Traditionally, grouping in mathematical expressions is indicated not only by parentheses, but also by square brackets, curly braces, angle brackets, and even more exotic symbol pairs. Usually, such expressions aren't considered well-formed unless the symbol that is placed at the left end of a group mates to a symbol at the right end that is its mirror image in shape -- a left square bracket to a right square bracket, a less-than character to a greater-than character, and so on.

  1. Adapt the isBalanced method so that it pushes any of the left-end characters (left parenthesis, left square bracket, left curly brace, less-than character) onto the stack when it is encountered, and pops the stack when any of the right-end characters (right parenthesis, right square bracket, right curly brace, greater-than character) is encountered, but returns false if it discovers that the left-end character popped in this way is not the mirror-image character of the right-end character that has just been encountered. (So, for instance, giving it the argument "({<}>)" should result in false.)
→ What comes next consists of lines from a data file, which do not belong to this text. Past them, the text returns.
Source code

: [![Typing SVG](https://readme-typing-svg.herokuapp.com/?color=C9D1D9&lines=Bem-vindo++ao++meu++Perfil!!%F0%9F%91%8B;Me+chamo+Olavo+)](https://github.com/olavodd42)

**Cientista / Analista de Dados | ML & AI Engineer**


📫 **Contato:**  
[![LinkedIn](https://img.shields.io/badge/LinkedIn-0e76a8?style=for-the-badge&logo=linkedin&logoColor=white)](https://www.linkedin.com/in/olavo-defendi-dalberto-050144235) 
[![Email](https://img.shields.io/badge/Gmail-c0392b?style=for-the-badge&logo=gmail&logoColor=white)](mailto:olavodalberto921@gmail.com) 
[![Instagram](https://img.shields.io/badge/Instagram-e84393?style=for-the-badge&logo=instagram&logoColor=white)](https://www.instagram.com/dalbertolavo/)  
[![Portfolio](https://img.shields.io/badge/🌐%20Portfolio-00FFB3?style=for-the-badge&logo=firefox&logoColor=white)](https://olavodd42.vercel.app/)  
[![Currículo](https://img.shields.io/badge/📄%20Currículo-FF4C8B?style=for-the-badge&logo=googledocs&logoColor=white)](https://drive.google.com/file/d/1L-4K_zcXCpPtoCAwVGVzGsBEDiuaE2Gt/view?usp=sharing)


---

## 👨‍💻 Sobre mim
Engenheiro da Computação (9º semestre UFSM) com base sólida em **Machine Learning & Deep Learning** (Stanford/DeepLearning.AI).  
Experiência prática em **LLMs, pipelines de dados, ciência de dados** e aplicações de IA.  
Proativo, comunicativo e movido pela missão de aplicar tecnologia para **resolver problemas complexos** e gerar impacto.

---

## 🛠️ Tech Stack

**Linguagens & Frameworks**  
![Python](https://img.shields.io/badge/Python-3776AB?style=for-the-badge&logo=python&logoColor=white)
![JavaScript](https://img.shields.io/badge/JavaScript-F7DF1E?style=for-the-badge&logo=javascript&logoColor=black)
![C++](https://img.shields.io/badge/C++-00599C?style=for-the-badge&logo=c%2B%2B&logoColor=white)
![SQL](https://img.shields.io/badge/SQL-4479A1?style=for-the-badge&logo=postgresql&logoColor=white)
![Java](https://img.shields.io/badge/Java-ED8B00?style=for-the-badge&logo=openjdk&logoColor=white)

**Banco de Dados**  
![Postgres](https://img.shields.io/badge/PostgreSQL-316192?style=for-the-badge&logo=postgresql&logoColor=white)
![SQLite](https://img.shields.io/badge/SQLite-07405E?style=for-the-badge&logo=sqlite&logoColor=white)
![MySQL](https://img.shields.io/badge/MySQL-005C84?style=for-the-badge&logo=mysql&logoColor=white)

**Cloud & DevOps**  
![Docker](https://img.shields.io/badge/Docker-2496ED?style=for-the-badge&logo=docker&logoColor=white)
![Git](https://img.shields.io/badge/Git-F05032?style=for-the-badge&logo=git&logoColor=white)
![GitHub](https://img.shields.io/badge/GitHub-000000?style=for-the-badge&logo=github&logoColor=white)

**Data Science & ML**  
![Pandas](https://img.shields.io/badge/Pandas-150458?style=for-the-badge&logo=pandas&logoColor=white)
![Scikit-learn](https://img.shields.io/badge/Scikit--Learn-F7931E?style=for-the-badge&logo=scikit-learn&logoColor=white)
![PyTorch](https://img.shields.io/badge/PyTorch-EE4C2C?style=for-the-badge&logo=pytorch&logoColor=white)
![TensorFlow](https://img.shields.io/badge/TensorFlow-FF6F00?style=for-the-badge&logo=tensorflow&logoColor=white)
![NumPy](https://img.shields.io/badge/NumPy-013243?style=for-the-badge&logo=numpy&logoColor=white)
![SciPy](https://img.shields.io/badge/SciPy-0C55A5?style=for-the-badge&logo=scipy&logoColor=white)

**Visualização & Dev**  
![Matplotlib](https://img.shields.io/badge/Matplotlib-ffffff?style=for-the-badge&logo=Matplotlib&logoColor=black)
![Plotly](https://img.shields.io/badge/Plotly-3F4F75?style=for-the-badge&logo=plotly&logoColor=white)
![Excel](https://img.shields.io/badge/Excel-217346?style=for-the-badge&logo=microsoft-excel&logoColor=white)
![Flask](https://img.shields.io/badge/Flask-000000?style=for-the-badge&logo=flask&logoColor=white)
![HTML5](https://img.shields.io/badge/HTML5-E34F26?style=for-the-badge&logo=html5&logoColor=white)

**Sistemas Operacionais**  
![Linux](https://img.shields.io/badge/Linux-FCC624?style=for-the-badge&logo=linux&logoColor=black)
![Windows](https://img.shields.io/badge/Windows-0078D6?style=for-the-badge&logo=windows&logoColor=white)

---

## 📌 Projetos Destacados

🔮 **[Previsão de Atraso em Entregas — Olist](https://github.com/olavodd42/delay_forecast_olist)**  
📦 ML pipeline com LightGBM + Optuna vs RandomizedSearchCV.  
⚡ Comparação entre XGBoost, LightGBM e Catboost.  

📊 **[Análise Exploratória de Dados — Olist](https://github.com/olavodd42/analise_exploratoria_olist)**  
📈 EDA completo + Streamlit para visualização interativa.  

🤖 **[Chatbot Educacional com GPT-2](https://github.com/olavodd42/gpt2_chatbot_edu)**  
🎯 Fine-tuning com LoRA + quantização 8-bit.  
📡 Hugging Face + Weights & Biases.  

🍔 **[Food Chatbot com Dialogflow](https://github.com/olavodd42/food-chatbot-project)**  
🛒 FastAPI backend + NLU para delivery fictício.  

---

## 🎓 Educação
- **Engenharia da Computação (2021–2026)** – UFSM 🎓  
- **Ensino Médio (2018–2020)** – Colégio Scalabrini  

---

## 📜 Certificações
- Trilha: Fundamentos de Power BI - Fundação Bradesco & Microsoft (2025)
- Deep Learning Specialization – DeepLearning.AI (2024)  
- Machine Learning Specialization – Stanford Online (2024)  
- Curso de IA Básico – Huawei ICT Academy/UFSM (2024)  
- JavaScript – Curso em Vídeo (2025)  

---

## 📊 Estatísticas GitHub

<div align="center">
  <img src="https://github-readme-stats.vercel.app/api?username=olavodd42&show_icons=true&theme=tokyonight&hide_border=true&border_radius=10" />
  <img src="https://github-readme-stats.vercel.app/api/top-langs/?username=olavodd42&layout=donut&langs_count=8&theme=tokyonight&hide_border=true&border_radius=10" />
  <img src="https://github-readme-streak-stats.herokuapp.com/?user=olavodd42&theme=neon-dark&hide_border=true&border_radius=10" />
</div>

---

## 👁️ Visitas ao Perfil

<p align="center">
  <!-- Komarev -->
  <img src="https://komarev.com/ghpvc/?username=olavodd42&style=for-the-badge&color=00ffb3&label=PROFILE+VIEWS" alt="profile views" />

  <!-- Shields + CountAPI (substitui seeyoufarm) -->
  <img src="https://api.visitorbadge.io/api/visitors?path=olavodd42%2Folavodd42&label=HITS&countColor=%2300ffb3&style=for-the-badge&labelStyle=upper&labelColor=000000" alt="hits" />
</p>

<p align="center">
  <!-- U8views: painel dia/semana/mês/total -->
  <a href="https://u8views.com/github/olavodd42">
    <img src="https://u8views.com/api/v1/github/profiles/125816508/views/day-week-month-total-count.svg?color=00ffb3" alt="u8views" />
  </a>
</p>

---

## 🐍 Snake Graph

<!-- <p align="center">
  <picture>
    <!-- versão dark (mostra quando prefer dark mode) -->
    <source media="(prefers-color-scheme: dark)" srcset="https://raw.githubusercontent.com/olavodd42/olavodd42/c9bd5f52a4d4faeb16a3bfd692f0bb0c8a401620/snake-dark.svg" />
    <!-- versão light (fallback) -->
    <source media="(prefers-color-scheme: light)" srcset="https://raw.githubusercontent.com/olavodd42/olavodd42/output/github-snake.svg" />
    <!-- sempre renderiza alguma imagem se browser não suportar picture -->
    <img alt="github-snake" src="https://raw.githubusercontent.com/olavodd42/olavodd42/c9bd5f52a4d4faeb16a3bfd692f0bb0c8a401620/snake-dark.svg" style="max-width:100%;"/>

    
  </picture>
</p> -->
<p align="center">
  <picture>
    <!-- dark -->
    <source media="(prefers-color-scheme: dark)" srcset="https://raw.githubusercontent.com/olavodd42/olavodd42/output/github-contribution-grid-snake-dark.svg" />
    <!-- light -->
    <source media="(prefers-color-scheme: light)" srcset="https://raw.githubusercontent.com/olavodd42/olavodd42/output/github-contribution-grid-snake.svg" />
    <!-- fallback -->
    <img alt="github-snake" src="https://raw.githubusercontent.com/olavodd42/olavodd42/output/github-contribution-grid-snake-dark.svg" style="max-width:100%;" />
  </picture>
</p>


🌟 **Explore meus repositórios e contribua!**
  2. Adapt the closeOff method to finish off an unbalanced String, as in the previous section, but have it supply the correct right-end mates for the unmated left-end characters in the given String.
  3. Give the Parser class a constructor that takes two String values as arguments. The two strings should be of equal length. A Parser should treat the characters in the first string as left-end characters and those in the second string as the corresponding right-end characters. Adapt the isBalanced and closeOff methods to treat these characters as the grouping symbols. (So new Parser("([{<", ")]}>") should reproduce the behavior described in this section, and new Parser("(", ")") the behavior from the previous section.)

Extras

  1. Add to Parser a method that takes a correctly balanced string returns a list containing every substring of that string that begins with a left-end character and ends with the mated right-end character. (Hint: When you push the left-end character onto the stack, store its position in the string along with it.)
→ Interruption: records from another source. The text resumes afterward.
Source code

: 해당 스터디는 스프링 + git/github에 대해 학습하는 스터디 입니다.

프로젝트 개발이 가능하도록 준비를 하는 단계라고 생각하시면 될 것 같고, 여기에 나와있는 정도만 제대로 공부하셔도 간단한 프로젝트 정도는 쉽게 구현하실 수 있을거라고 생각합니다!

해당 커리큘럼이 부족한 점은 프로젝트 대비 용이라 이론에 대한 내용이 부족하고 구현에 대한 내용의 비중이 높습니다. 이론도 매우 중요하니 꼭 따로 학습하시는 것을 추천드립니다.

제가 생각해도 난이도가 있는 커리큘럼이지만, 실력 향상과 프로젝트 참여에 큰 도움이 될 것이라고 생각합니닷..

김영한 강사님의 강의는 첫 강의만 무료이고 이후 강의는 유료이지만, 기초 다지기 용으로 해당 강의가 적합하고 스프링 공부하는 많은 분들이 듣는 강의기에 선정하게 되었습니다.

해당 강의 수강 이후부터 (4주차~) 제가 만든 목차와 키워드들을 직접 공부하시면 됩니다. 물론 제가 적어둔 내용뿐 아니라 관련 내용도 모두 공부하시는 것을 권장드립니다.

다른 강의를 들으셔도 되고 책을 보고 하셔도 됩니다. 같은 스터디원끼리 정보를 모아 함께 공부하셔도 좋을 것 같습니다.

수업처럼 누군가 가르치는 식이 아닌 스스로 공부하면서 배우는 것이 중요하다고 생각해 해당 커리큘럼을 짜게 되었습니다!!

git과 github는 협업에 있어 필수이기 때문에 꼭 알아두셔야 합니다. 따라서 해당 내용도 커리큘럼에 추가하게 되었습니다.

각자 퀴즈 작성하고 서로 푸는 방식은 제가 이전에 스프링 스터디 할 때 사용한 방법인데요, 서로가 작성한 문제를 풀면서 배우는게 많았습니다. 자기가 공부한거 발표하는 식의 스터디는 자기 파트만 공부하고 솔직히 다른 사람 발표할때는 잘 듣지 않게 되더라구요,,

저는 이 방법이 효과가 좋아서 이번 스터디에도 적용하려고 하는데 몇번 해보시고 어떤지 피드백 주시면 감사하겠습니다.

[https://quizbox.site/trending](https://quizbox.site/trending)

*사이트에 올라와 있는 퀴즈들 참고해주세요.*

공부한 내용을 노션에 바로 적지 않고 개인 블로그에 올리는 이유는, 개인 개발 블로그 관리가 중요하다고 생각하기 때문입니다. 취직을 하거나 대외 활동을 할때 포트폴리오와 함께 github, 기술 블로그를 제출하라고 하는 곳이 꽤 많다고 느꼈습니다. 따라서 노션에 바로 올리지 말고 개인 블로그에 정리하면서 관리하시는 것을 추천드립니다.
  2. The methods that we have so far implemented for Parser will work pretty well on actual Scheme code, provided that none of the comments, string literals, or character literals that occur in the code contains any of the symbols used for grouping. If we can just arrange for isBalanced and closeOff to ignore comments, string literals, and character literals, we have a working utility. Write a static method that takes any String as argument and returns a similar string, but with the Scheme comments, character literals, and string literals removed. (Note: Any semicolon that occurs in the text of a Scheme expression but is not part of a string or character literal marks the beginning of a comment that ends at the next following newline character. Any occurrence of the sequence #\ that is not part of a string literal marks the beginning of a character literal. The rest of the character literal, after the #\, is either a single character or space or newline. And any occurrence of a double quotation mark that is not part of comment or character literal indicates the beginning of a string literal that ends at the next following unescaped double quotation mark. As one traverses the interior of the string literal from left to right, any unescaped occurrence of a backslash causes the character that follows it to be escaped.)
  3. Revise isBalanced and closeOff so that they strip out all Scheme comments, character literals, and string literals before attempting to mate the parentheses. Make sure that the string that closeOff returns retains all of these comments, character literals, and string literals, however.